Prep Time 15 minutes
Cook Time 35 minutes
Total Time 50 minutes
Servings: 4 servings
Course: Main Course
Cuisine: American
Calories: 320

Ingredients
  

  • FOR THE MAIN DISH:
  • 4 boneless, skinless chicken breasts (about 1.5 lbs / 680g)
  • 4 oz (113g) cream cheese, softened
  • 1 cup (115g) shredded sharp cheddar cheese, divided
  • 2-3 fresh jalapeños, finely diced (seeds removed for milder heat)
  • 4 slices cooked bacon, crumbled
  • 1/2 teaspoon garlic powder
  • 1/2 teaspoon onion powder
  • 1/2 teaspoon smoked paprika
  • Salt and freshly ground black pepper, to taste
  • 1/4 cup (60ml) sour cream (optional)
  • 1 cup panko breadcrumbs (optional, for topping)
  • EQUIPMENT:
  • Cutting board
  • Sharp knife
  • Mixing bowls
  • 9x13-inch baking dish
  • Meat thermometer

Equipment

  • Cutting board
  • Sharp knife
  • Mixing bowls
  • 9x13-inch baking dish
  • Meat thermometer

Method
 

  1. jalapeno chicken bake recipe recipeCard1
  2. In a medium bowl, combine softened cream cheese, 3/4 cup of shredded cheddar, diced jalapeños, crumbled bacon, garlic powder, onion powder, and smoked paprika. Mix until smooth and well blended. Taste and season with salt and pepper as needed.
  3. Place chicken breasts on a cutting board. Using a sharp knife, carefully slice horizontally through the center of each breast to create a pocket.
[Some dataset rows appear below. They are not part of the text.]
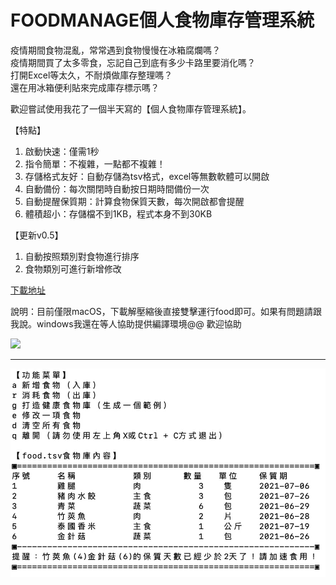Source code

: # FOODMANAGE個人食物庫存管理系統

疫情期間食物混亂，常常遇到食物慢慢在冰箱腐爛嗎？  
疫情期間買了太多零食，忘記自己到底有多少卡路里要消化嗎？  
打開Excel等太久，不耐煩做庫存整理嗎？  
還在用冰箱便利貼來完成庫存標示嗎？  

歡迎嘗試使用我花了一個半天寫的【個人食物庫存管理系統】。

【特點】

1. 啟動快速：僅需1秒
2. 指令簡單：不複雜，一點都不複雜！
3. 存儲格式友好：自動存儲為tsv格式，excel等無數軟體可以開啟
4. 自動備份：每次關閉時自動按日期時間備份一次
5. 自動提醒保質期：計算食物保質天數，每次開啟都會提醒
6. 體積超小：存儲檔不到1KB，程式本身不到30KB

【更新v0.5】

1. 自動按照類別對食物進行排序
2. 食物類別可進行新增修改

[下載地址](https://github.com/fireindark707/food_manage/raw/main/%E9%A3%9F%E7%89%A9%E5%BA%AB%E5%AD%98%E7%AE%A1%E7%90%86%E7%B3%BB%E7%B5%B1v0.5.zip)

說明：目前僅限macOS，下載解壓縮後直接雙擊運行food即可。如果有問題請跟我說。windows我還在等人協助提供編譯環境@@ 歡迎協助

![](https://scontent.ftpe8-3.fna.fbcdn.net/v/t1.6435-9/205982537_350712396457065_5300996284643598788_n.jpg?_nc_cat=107&ccb=1-3&_nc_sid=730e14&_nc_ohc=0RTSpi_LlMkAX9_Xv8j&tn=ru2ITSLGWLEgKQS8&_nc_ht=scontent.ftpe8-3.fna&oh=00a4717602e2c523db9eb8a6b759fa4f&oe=60E1E6E7)

---

![](./preview.jpg)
Flatten slightly with a meat mallet or heavy pan to ensure even thickness without tearing.
  4. Spoon about 1/4 cup of the jalapeño mixture into each chicken pocket. Fold the chicken closed and secure with toothpicks or kitchen twine. Arrange seam-side up in a greased 9x13-inch baking dish.
  5. Preheat oven to 375°F (190°C). Spread any remaining filling over the tops of the chicken breasts. Sprinkle with remaining cheddar and, if using, a light layer of panko breadcrumbs for crunch.
  6. Bake for 25–35 minutes, or until the chicken reaches an internal temperature of 165°F (74°C) and the top is golden and bubbly. Cover loosely with foil if browning too quickly.
  7. Remove from oven and let rest for 5 minutes. Remove toothpicks or twine, garnish with cilantro or green onions, and serve immediately.

Nutrition

Calories: 320 | Carbohydrates: 6 | Protein: 25 | Fat: 21 | Fiber: 1 | Sugar: 2

Notes

STORAGE: Store leftovers in an airtight container in the refrigerator for up to 3 days. Reheat gently in the oven at 325°F, covered, for best texture.
MAKE AHEAD: Butterflied and stuffed chicken can be assembled and refrigerated up to 24 hours before baking. Add 5 minutes to cooking time if starting chilled.
SUBSTITUTIONS: For a lighter version, use reduced-fat cream cheese and cheddar. Turkey bacon or sautéed mushrooms can replace pork bacon. Panko can be swapped with crushed pork rinds or almond meal for a keto option.
PRO TIPS: Always butterfly chicken evenly and avoid overstuffing to prevent leakage. Use a meat thermometer for perfect doneness. Rest the chicken for 5 minutes before serving to keep juices in.
SERVING SUGGESTIONS: Serve with grilled corn, coleslaw, or a fresh green salad. A dollop of sour cream or avocado crema helps cool the heat.